Raleigh, NC.- Los vuelos a Las Vegas suelen ser más animados que los vuelos de regreso a casa desde allí. Normalmente, de camino, hay entusiasmo y expectativas de pasar unos días divertidos en la ciudad conocida como la Ciudad del Pecado. El regreso suele estar marcado por el deseo de disfrutar de luces tenues y paracetamol.
El lunes 15 de junio, para los Carolina Hurricanes, la celebración se extendió desde la noche anterior, dirigiéndose hacia el este tras su victoria en la Copa Stanley sobre los Vegas Golden Knights.
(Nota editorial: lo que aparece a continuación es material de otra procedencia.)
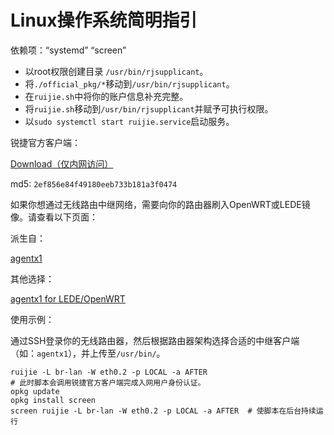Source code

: # Linux操作系统简明指引

依赖项：“systemd” “screen”

- 以root权限创建目录 `/usr/bin/rjsupplicant`。
- 将`./official_pkg/*`移动到`/usr/bin/rjsupplicant`。
- 在`ruijie.sh`中将你的账户信息补充完整。
- 将`ruijie.sh`移动到`/usr/bin/rjsupplicant`并赋予可执行权限。
- 以`sudo systemctl start ruijie.service`启动服务。

锐捷官方客户端：

[Download（仅内网访问）](http://202.192.18.32:8081/Setup/RG_Supplicant_For_Linux_V1.31.zip)

md5: `2ef856e84f49180eeb733b181a3f0474`

如果你想通过无线路由中继网络，需要向你的路由器刷入OpenWRT或LEDE镜像。请查看以下页面：

派生自：

[agentx1](https://bitbucket.org/CrazyBoyFeng/agentx1)

其他选择：

[agentx1 for LEDE/OpenWRT](https://github.com/GZHU-Dress/agentx1-lede)

使用示例：

通过SSH登录你的无线路由器，然后根据路由器架构选择合适的中继客户端（如：`agentx1`），并上传至`/usr/bin/`。

```shell
ruijie -L br-lan -W eth0.2 -p LOCAL -a AFTER
# 此时脚本会调用锐捷官方客户端完成入网用户身份认证。
opkg update
opkg install screen
screen ruijie -L br-lan -W eth0.2 -p LOCAL -a AFTER  # 使脚本在后台持续运行
```
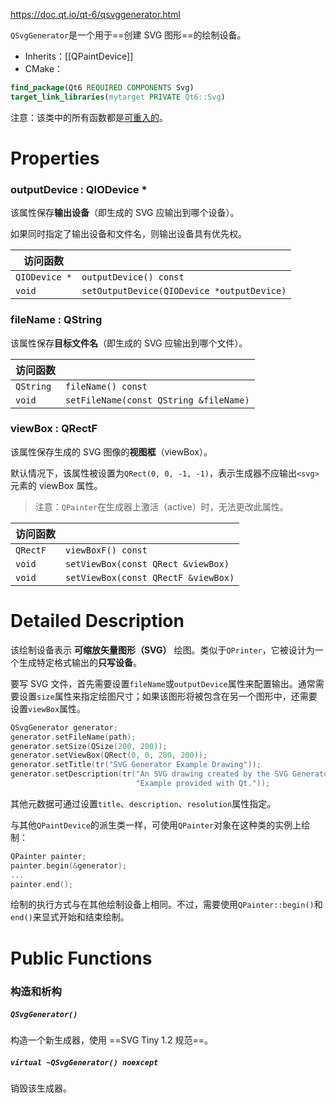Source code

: https://doc.qt.io/qt-6/qsvggenerator.html

`QSvgGenerator`是一个用于==创建 SVG 图形==的绘制设备。

- Inherits：[[QPaintDevice]]
- CMake：
```cmake
find_package(Qt6 REQUIRED COMPONENTS Svg)
target_link_libraries(mytarget PRIVATE Qt6::Svg)
```

注意：该类中的所有函数都是[可重入的](https://doc.qt.io/qt-6/threads-reentrancy.html)。

# Properties

### outputDevice : QIODevice *

该属性保存**输出设备**（即生成的 SVG 应输出到哪个设备）。

如果同时指定了输出设备和文件名，则输出设备具有优先权。

| 访问函数          |                                            |
| ------------- | ------------------------------------------ |
| `QIODevice *` | `outputDevice() const`                     |
| `void`        | `setOutputDevice(QIODevice *outputDevice)` |

### fileName : QString

该属性保存**目标文件名**（即生成的 SVG 应输出到哪个文件）。

| 访问函数      |                                        |
| --------- | -------------------------------------- |
| `QString` | `fileName() const`                     |
| `void`    | `setFileName(const QString &fileName)` |

### viewBox : QRectF

该属性保存生成的 SVG 图像的**视图框**（viewBox）。

默认情况下，该属性被设置为`QRect(0, 0, -1, -1)`，表示生成器不应输出`<svg>`元素的 viewBox 属性。

> 注意：`QPainter`在生成器上激活（active）时，无法更改此属性。

| 访问函数     |                                     |
| -------- | ----------------------------------- |
| `QRectF` | `viewBoxF() const`                  |
| `void`   | `setViewBox(const QRect &viewBox)`  |
| `void`   | `setViewBox(const QRectF &viewBox)` |

# Detailed Description

该绘制设备表示 **可缩放矢量图形（SVG）** 绘图。类似于`QPrinter`，它被设计为一个生成特定格式输出的**只写设备**。

要写 SVG 文件，首先需要设置`fileName`或`outputDevice`属性来配置输出。通常需要设置`size`属性来指定绘图尺寸；如果该图形将被包含在另一个图形中，还需要设置`viewBox`属性。

```cpp
QSvgGenerator generator;
generator.setFileName(path);
generator.setSize(QSize(200, 200));
generator.setViewBox(QRect(0, 0, 200, 200));
generator.setTitle(tr("SVG Generator Example Drawing"));
generator.setDescription(tr("An SVG drawing created by the SVG Generator "
                            "Example provided with Qt."));
```

其他元数据可通过设置`title`、`description`、`resolution`属性指定。

与其他`QPaintDevice`的派生类一样，可使用`QPainter`对象在这种类的实例上绘制：

```cpp
QPainter painter;
painter.begin(&generator);
...
painter.end();
```

绘制的执行方式与在其他绘制设备上相同。不过，需要使用`QPainter::begin()`和`end()`来显式开始和结束绘制。

# Public Functions

### 构造和析构

##### `QSvgGenerator()`

构造一个新生成器，使用 ==SVG Tiny 1.2 规范==。

##### `virtual ~QSvgGenerator() noexcept`

销毁该生成器。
El viaje de regreso a casa estuvo lleno de reflexiones sobre la exitosa temporada que acababa de terminar y de planes para los próximos días. Con la celebración oficial del campeonato presentada por Spectrum programada para el sábado, hay tiempo de sobra para seguir disfrutando hasta entonces.
Y una de las cosas maravillosas de la Ciudad de los Robles es que si buscas una fiesta, tienes que ir a una sola zona: Glenwood Ave.
Tras una publicación de Jordan Martinook en X , los Caniacs fueron convocados a Teets, un establecimiento local propiedad del exjugador de los Hurricanes, Bates Battaglia, y su hermano, Anthony. Con menos de tres horas de aviso, una noche de lunes a mediados de junio se convirtió en un auténtico caos, con una calle cortada y una cola de cientos de personas que daba la vuelta a la esquina.
El capitán y ganador del Trofeo Conn Smythe, Jordan Staal, llegó al evento en dos autobuses de fiesta, llevando consigo la estatua de Lord Stanley.